Don't blame it on being mini/mainframe, blame it on people not understanding normalization, period. Even in the 80's when I was working with IMS, IBM's hierarchical database, our schema was normalized. Even my ISAM and VSAM files from the 70's were normalized as best they could be given that we didn't have queries to join tables we had to do multi-file matches to work with our parent and child tables which were of course not called that. The parent table was a "master". The worst database I've ever seen was designed by a web team. Those people really don't understand relational database design:(

The m-m relationship between entities and POC is a real conundrum. The decision on whether to implement this as 1-m or m-m revolves around how much space a m-m might save and how complicated the update rules have to be. A pure implementation would be the m-m. The practical implementation frequently ends up as 1-m. You need to go through the logic for managing the m-m. Are your data entry people going to be up to the task? If contact 1 calls to change his address, is someone going to call up his address and just change it or are they going to dig deeper to determine if only he is moving or are others assigned to this address all moving? Are some moving? Is only he moving? Strangely enough, for smaller applications such as personal contacts or schools, it is more likely that all will be moving rather than 1 or some so the m-m is more efficient but with other types of applications, where my contacts are sales people or project managers, it is the opposite. It is more likely that only one person will be moving.

I would separate addresses from other types of contacts like phone and email. Addresses have a lot of discrete fields as CJ mentioned. The UK has 41. The US has a lot also but I haven't worked in direct mail for a while but I thought we had closer to 15. I would put addresses in one table and all the other types in a different table and for those use the entity attribute method described by Doc. The other types of contact are single fields although they have different format requirements. You can tag each type with a format so you can properly validate these fields.

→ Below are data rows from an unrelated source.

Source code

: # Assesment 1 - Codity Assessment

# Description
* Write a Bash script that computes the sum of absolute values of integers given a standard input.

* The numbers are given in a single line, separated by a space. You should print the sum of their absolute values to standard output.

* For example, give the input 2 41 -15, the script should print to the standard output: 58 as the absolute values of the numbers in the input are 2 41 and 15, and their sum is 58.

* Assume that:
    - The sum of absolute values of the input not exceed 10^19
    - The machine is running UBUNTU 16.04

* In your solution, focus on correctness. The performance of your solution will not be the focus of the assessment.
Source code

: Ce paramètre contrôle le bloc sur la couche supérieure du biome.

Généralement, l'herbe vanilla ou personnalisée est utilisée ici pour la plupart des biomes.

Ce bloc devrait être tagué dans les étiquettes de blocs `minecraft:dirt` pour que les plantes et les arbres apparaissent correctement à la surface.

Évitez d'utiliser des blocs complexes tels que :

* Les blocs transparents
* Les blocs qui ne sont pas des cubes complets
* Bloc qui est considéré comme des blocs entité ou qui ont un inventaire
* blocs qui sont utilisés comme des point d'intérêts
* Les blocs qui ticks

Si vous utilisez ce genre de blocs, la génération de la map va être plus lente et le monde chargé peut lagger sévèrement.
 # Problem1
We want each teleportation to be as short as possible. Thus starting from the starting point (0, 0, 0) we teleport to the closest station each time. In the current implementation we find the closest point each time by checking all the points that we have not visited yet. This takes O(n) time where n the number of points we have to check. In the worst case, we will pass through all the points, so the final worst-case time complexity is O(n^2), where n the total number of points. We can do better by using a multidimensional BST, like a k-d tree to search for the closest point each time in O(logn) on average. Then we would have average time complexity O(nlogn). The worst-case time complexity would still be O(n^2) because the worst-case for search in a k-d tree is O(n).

In the US, unless a company is in the direct mail business, the address standard is just a few fields - AddressLine1, AddressLine2, City, State, Zip Sometimes Suite. So 6 at max. The reason that direct mail companies worry about the details is because they can reduce their postage expense by doing presorts that the PO would otherwise have to do. And that requires very precise data entry. For example the compass designation used in cities with a grid layout might be before or after the street name and that matters for the presort. They also are much more concerned about duplicate addresses. It costs a lot of money to send out junk mail. They really don't want to send 3 pieces to the same address because they have three slightly different versions of an address. People in the UK and other countries can comment on whether the 6 fields I listed work for them. Of course State is sometimes called Province and Zip is called PostalCode. Don't let the different names confuse the issue. The only reason for two address lines is because sometimes the second line is used for Suite or other more detailed information.
 

CJ_London

Super Moderator
Staff member
Local time
Today, 05:40
Joined
Feb 19, 2013
Messages
16,553
I would say the standard in the UK is 5 fields, sometimes 6 - the 6th being 'house name or number' plus a 7th for country if required. but field lengths are long because sometimes you just can't fit the basic address on 2 lines for each part
 

twgonder

Member
Local time
Today, 00:40
Joined
Jul 27, 2022
Messages
177
Don't blame it on being mini/mainframe, blame it on people not understanding normalization, period. Even in the 80's when I was working with IMS, IBM's hierarchical database, our schema was normalized. ...
Yes, I studied Cobb in university, and I know some mainframes from IBM had started implementing the ideas. I ended up working with Reality/PICK/D3, which in another forum I stated was pretty basic. Here's a file structure, here's a query language, here's a BASIC that works with the query, good luck! As Dick Pick would say, "I gave you the rope, now try not to hang yourself!"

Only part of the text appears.